INSTRUCTIONS FOR THE TASK: Count every line in the entries that contains "Cloudflare". Report that count alone.

[[ TASK INPUT, beginning ]]

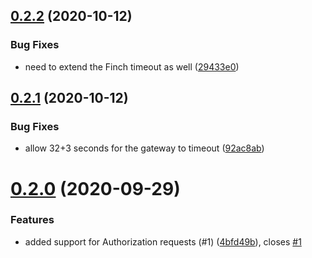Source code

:## [0.2.2](https://github.com/forest/card-connect-client/compare/v0.2.1...v0.2.2) (2020-10-12)


### Bug Fixes

* need to extend the Finch timeout as well ([29433e0](https://github.com/forest/card-connect-client/commit/29433e0860eaf2360f2749668113af189dc5ddde))

## [0.2.1](https://github.com/forest/card-connect-client/compare/v0.2.0...v0.2.1) (2020-10-12)


### Bug Fixes

* allow 32+3 seconds for the gateway to timeout ([92ac8ab](https://github.com/forest/card-connect-client/commit/92ac8ab1e2c9768f671f425d2af805b81ae6109d))

# [0.2.0](https://github.com/forest/card-connect-client/compare/v0.1.0...v0.2.0) (2020-09-29)


### Features

* added support for Authorization requests (#1) ([4bfd49b](https://github.com/forest/card-connect-client/commit/4bfd49b732b95176475213dde1b9188a51f3627d)), closes [#1](https://github.com/forest/card-connect-client/issues/1)
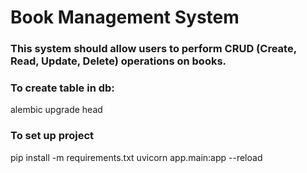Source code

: # Book Management System

### This system should allow users to perform CRUD (Create, Read, Update, Delete) operations on books.

### To create table in db:
alembic upgrade head

### To set up project 
pip install -m requirements.txt
uvicorn app.main:app --reload
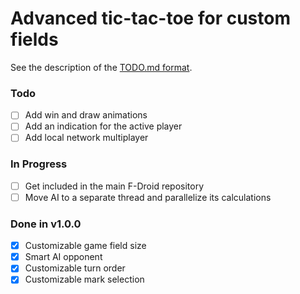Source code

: # Advanced tic-tac-toe for custom fields

See the description of the [TODO.md format](https://github.com/todomd/todo.md). 

### Todo
- [ ] Add win and draw animations  
- [ ] Add an indication for the active player  
- [ ] Add local network multiplayer  

### In Progress

- [ ] Get included in the main F-Droid repository  
- [ ] Move AI to a separate thread and parallelize its calculations

### Done in v1.0.0
- [x] Customizable game field size  
- [x] Smart AI opponent  
- [x] Customizable turn order  
- [x] Customizable mark selection  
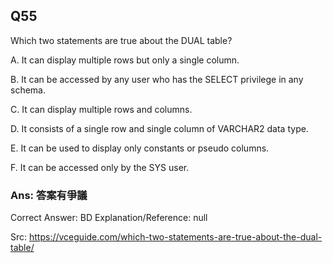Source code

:## Q55

Which two statements are true about the DUAL table?

A. It can display multiple rows but only a single column.

B. It can be accessed by any user who has the SELECT privilege in any schema.

C. It can display multiple rows and columns.

D. It consists of a single row and single column of VARCHAR2 data type.

E. It can be used to display only constants or pseudo columns.

F. It can be accessed only by the SYS user.

### Ans:     **答案有爭議**

Correct Answer: BD
Explanation/Reference: null

Src: https://vceguide.com/which-two-statements-are-true-about-the-dual-table/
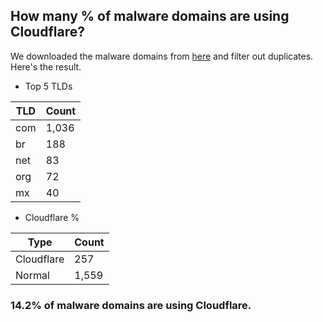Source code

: ## How many % of malware domains are using Cloudflare?


We downloaded the malware domains from [here](https://urlhaus.abuse.ch) and filter out duplicates.
Here's the result.


[//]: # (start replacement)


- Top 5 TLDs

| TLD | Count |
| --- | --- |
| com | 1,036 |
| br | 188 |
| net | 83 |
| org | 72 |
| mx | 40 |


- Cloudflare %

| Type | Count |
| --- | --- |
| Cloudflare | 257 |
| Normal | 1,559 |


### 14.2% of malware domains are using Cloudflare.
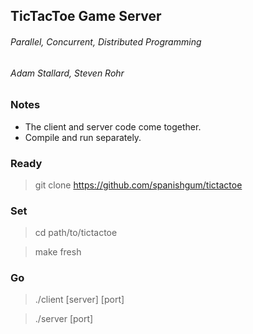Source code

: ##  TicTacToe Game Server
######  Parallel, Concurrent, Distributed Programming
######  Adam Stallard, Steven Rohr


### Notes

*  The client and server code come together.
*  Compile and run separately.



### Ready

  > git clone https://github.com/spanishgum/tictactoe



### Set

  >   cd path/to/tictactoe

  >   make fresh



### Go

  > ./client [server] [port]

  > ./server [port]
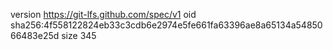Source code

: version https://git-lfs.github.com/spec/v1
oid sha256:4f558122824eb33c3cdb6e2974e5fe661fa63396ae8a65134a5485066483e25d
size 345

[[ TASK INPUT, end ]]

EXERCISE RESPONSE: 4